Not the battlefield grid. Not the corridor index. Not the bombardment zone labels. Older than all that. The scientific sky-name used for the highest blue-violet band visible at dusk before the orbital lights came on.
Astera.
Sky light before night.
Memory, but not surrender.
I look at our daughter.
At the dark hair drying into soft disobedience. The tiny fist currently tucked under her chin like she’s already skeptical of us all. The miraculous rude little weight of her.
Then I enter it.
Astera Varos-Ardent.
The registrar reads it back for confirmation.
“Child registered as Astera Varos-Ardent. Co-guardians Selene Ardent and Rhyx Varos. Record complete.”
The confirmation tone is soft.
I almost laugh at it.
So much of my life has been altered by official tones.
This is the first one I don’t resent.
The registrar signs off. The slate dims. The house falls quiet again except for the soft mechanical hum of the relay node, the distant hiss of evening rain beginning again outside, and Astera’s tiny breathing between us.

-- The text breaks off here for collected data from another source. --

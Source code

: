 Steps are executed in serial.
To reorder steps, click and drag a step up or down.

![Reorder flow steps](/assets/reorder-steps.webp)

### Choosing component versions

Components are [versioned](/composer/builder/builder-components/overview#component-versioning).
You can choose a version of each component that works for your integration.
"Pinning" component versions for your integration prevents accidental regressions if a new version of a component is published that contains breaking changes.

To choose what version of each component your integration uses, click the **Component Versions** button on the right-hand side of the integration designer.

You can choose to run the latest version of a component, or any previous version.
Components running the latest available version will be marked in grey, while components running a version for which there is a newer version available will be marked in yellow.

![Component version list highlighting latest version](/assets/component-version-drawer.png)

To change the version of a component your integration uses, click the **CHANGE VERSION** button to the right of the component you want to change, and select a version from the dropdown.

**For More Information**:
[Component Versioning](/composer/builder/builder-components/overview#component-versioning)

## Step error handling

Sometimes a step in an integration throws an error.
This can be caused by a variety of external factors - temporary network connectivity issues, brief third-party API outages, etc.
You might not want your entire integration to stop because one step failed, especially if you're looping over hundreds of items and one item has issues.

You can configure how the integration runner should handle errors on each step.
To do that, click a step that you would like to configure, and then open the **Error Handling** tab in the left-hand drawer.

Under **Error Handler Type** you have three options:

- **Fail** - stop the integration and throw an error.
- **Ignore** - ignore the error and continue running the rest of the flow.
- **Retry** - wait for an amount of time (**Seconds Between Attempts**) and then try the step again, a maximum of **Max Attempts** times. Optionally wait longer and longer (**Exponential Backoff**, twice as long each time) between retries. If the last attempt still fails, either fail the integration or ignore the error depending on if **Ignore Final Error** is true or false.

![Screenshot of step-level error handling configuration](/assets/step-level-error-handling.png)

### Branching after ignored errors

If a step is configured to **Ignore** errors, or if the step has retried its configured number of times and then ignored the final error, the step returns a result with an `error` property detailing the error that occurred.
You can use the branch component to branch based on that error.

I lean my head back against the pillows and let my eyes close for one second.
When I open them, Rhyx is still looking down at her like he has discovered gravity personally.
“You’re staring,” I murmur.
“Yes.”
“She’s going to figure out she owns us by morning.”
“Yes.”
I smile, too tired to do it properly but too wrecked with love not to try.
He shifts carefully, adjusting his grip under her head again, every movement deliberate around scaled hands and fragile human softness. He has become so exact with her already it feels like watching a language evolve in real time.
“She fits,” he says quietly.
The sentence nearly kills me.
“I know.”
Outside, rain taps softly at the roof.
Inside, the house holds.
Not because institutions finally got wise. Not because governments became good. Not because war learned shame.